Invano il buon Zaneto, non osando rispondere ch'egli era dispostissimo a rispettare del tutto i prefissi itinerari delle cose del mondo, si metteva a distinguere l'ambizione legittima, sentimento doveroso, dalle ambizioni riprovevoli; invano le parlava di servigi alla religione, possibili a rendere anche col semplice voto. Nel dir questo egli si credeva sincero e arrivò sino a dimostrarlo alla incredula sposa che batteva e ribatteva il chiodo dell'ambizione e della vanità. Le spiegò ch'egli era della stessa pasta di tutti gli altri uomini e non si credeva immune da certi stimoli non tanto nobili; ma che siccome sopra gli stimoli forse nascosti gli appariva nella coscienza una bellezza di buone ragioni, egli non aveva obbligo d'investigar se stesso più a fondo perchè anche a sè stesso l'uomo deve usare carità, anche in sè stesso deve astenersi dalle investigazioni che sarebbe odioso di praticare in altrui.

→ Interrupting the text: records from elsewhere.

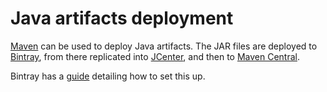 # Java artifacts deployment

[Maven][maven] can be used to deploy Java artifacts. The JAR files are deployed to [Bintray][bintray], from there replicated into [JCenter][jcenter], and then to [Maven Central][maven_central].

Bintray has a [guide][bintray_guide] detailing how to set this up.

[maven]: ./maven

[bintray_guide]: https://blog.bintray.com/2014/02/11/bintray-as-pain-free-gateway-to-maven-central/

[bintray]: https://bintray.com
[jcenter]: https://bintray.com/bintray/jcenter
[maven_central]: https://search.maven.org/
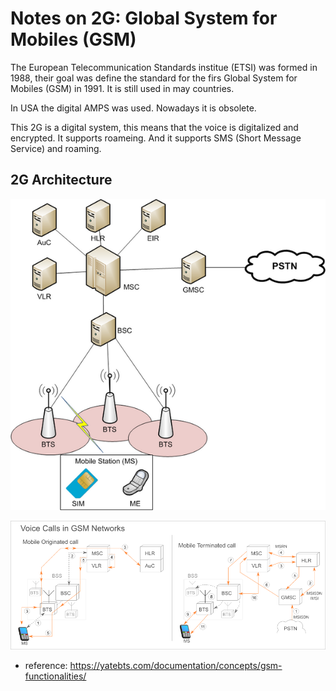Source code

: # Notes on 2G: Global System for Mobiles (GSM)

The European Telecommunication Standards institue (ETSI) was formed in 1988, their goal was define the standard for the firs Global System for Mobiles (GSM) in 1991. It is still used in may countries. 

In USA the digital AMPS was used. Nowadays it is obsolete. 

This 2G is a digital system, this means that the voice is digitalized and encrypted. It supports roameing. And it supports SMS (Short Message Service) and roaming. 

## 2G Architecture

![GSM architecture](https://github.com/sergiocollado/potpourri/blob/master/Notes_on_protocols/Images_mobile_communication/Gsm_network_architecture.png)

![voice calls in GSM](https://raw.githubusercontent.com/sergiocollado/potpourri/master/Notes_on_protocols/Images_mobile_communication/Voice_GSM.webp)

 - reference: https://yatebts.com/documentation/concepts/gsm-functionalities/
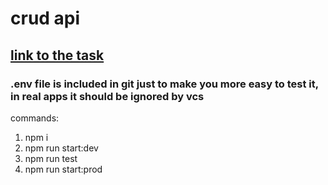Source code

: # crud api
## [link to the task](https://github.com/AlreadyBored/nodejs-assignments/blob/main/assignments/crud-api/assignment.md)

### .env file is included in git just to make you more easy to test it, in real apps it should be ignored by vcs

commands:
1. npm i
2. npm run start:dev
3. npm run test
4. npm run start:prod
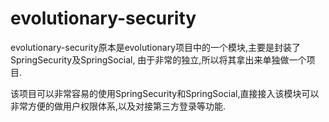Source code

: # evolutionary-security

evolutionary-security原本是evolutionary项目中的一个模块,主要是封装了SpringSecurity及SpringSocial,
由于非常的独立,所以将其拿出来单独做一个项目.

该项目可以非常容易的使用SpringSecurity和SpringSocial,直接接入该模块可以非常方便的做用户权限体系,以及对接第三方登录等功能.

Sua moglie, intontita e sdegnosa, respinse da sè tutta questa psicologia e questa casistica, come incomprensibili logogrifi.
Ell'aveva dunque rinunciato a tentare direttamente la conversione di Zaneto e lo ripetè a don Giuseppe, il quale fece e rifece, sospirando, l'atto di alzar con le spalle e con il capo un gran peso.
Come faccio?
diss'egli. Senza tener conto de' suoi gesti nè della sua parola, la impavida vecchia signora, come se fosse bell'e inteso che don Giuseppe sarebbe l'ambasciatore, s'incamminò a metter fuori un'ambasciata nuova, che quegli era ben lontano dall'immaginare.